Power losses contributions at a steady-state for Q9 are displayed in Figure 17, along with case and junction temperatures. It can be noted that at full-power condition (P_out = 6.6 kW) and at the maximum cooling plate temperature (T_amb = 60 °C), the GaN HEMT channel temperature (T_j) reaches 116 °C, which is still safely far from its maximum rating of 150 °C. The pie chart in Figure 18 shows the weights of the different distributions.

In [16], the authors extensively discussed the details of the ZVS turn-on and turn-off commutations of GS-065-060-5-T-A GaN devices in the described DAB converter prototype, exploiting the Pspice non-linear dynamic model of the transistor and distinguishing between the channel current and parasitic capacitance (C_gs, C_gd, C_ds) currents, also taking into account the parasitics of the designed PCB. Simulations have made it possible to underline the absence of the Miller plateau both in turn-on and turn-off commutations [32], as well as a Miller voltage below the threshold at turn-off in case of a strong driver [28], when GaN devices experience an almost ZVS turn-off with nearly negligible turn-off losses [33]. This denotes that PSIM simulations overestimate the switching losses of the device in case of ZVS behavior, since the thermal model computes power dissipations based on the pre-commutation values of V_DS and I_DS waveforms.
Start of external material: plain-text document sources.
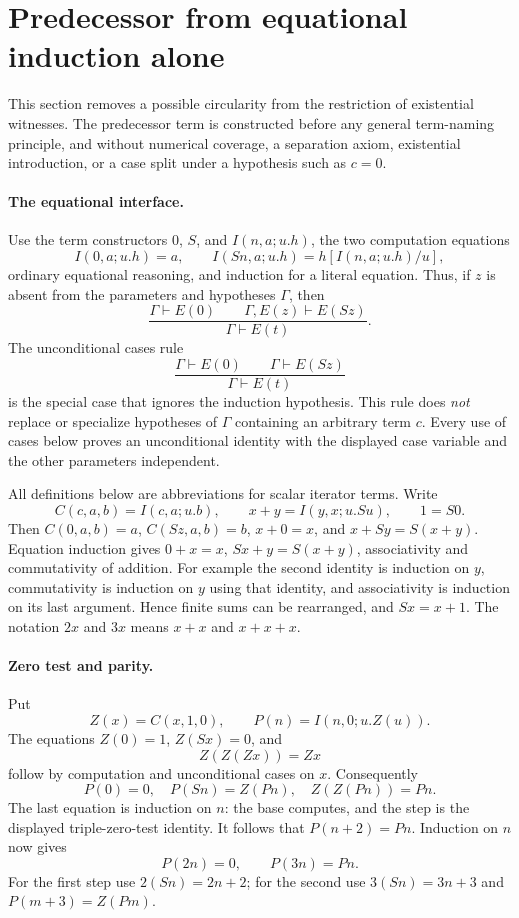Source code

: \section{Predecessor from equational induction alone}
\label{sec:eq-predecessor}

This section removes a possible circularity from the restriction of existential
witnesses. The predecessor term is constructed before any general term-naming
principle, and without numerical coverage, a separation axiom, existential
introduction, or a case split under a hypothesis such as $c=0$.

\paragraph{The equational interface.}
Use the term constructors $0$, $S$, and
$I(n,a;u.h)$, the two computation equations
\[
 I(0,a;u.h)=a,\qquad
 I(Sn,a;u.h)=h[I(n,a;u.h)/u],
\]
ordinary equational reasoning, and induction for a literal equation. Thus,
if $z$ is absent from the parameters and hypotheses $\Gamma$, then
\[
 \frac{\Gamma\vdash E(0)\qquad
       \Gamma,E(z)\vdash E(Sz)}{\Gamma\vdash E(t)}.
\]
The unconditional cases rule
\[
 \frac{\Gamma\vdash E(0)\qquad\Gamma\vdash E(Sz)}
      {\Gamma\vdash E(t)}
\]
is the special case that ignores the induction hypothesis. This rule does
\emph{not} replace or specialize hypotheses of $\Gamma$ containing an
arbitrary term $c$. Every use of cases below proves an unconditional identity
with the displayed case variable and the other parameters independent.

All definitions below are abbreviations for scalar iterator terms. Write
\[
 C(c,a,b)=I(c,a;u.b),\qquad
 x+y=I(y,x;u.Su),\qquad 1=S0.
\]
Then $C(0,a,b)=a$, $C(Sz,a,b)=b$,
$x+0=x$, and $x+Sy=S(x+y)$. Equation induction gives
$0+x=x$, $Sx+y=S(x+y)$, associativity and commutativity of addition.
For example the second identity is induction on $y$, commutativity is
induction on $y$ using that identity, and associativity is induction on its
last argument. Hence finite sums can be rearranged, and $Sx=x+1$.
The notation $2x$ and $3x$ means $x+x$ and $x+x+x$.

\paragraph{Zero test and parity.}
Put
\[
 Z(x)=C(x,1,0),\qquad P(n)=I(n,0;u.Z(u)).
\]
The equations $Z(0)=1$, $Z(Sx)=0$, and
\[
 Z(Z(Zx))=Zx
\]
follow by computation and unconditional cases on $x$. Consequently
\[
 P(0)=0,\quad P(Sn)=Z(Pn),\quad Z(Z(Pn))=Pn.
\]
The last equation is induction on $n$: the base computes, and the step
is the displayed triple-zero-test identity. It follows that
$P(n+2)=Pn$. Induction on $n$ now gives
\[
 P(2n)=0,\qquad P(3n)=Pn.
\]
For the first step use $2(Sn)=2n+2$; for the second use
$3(Sn)=3n+3$ and $P(m+3)=Z(Pm)$.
This underlines the need for accurate analyses of the non-linear dynamic behavior of GaN devices in order to achieve precise assessments of power losses and of corresponding thermal design. In this study, we take the PSIM thermal model losses as valid, considering them a worst-case scenario for the thermal budget of the cooling system design.

Other main losses are related to the DAB transformer. Primary/secondary DC resistances are equal to 9.4 mΩ, leading to about (3.85 + 3.85) W of copper losses. Core losses (PQ60-42Z Ferrite, DMR95, with gap of 0.1 mm) can be estimated as 10 W.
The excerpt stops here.